PROBLEM TO SOLVE » Every line of the records below that holds the word "subsubsection" should be copied out.

(Dataset entries)
============================================================

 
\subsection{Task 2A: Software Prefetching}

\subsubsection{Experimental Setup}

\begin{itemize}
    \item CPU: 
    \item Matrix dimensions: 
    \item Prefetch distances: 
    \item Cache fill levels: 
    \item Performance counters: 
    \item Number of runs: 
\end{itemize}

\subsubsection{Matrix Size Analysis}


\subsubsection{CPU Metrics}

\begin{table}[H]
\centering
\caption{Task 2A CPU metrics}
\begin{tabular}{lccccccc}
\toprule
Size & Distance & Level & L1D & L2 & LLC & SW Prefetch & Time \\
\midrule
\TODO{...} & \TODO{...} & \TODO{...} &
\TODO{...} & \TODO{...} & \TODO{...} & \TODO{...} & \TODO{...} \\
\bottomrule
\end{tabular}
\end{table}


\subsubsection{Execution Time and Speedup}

============================================================

ANSWER BELOW »
\subsubsection{Experimental Setup}
\subsubsection{Matrix Size Analysis}
\subsubsection{CPU Metrics}
\subsubsection{Execution Time and Speedup}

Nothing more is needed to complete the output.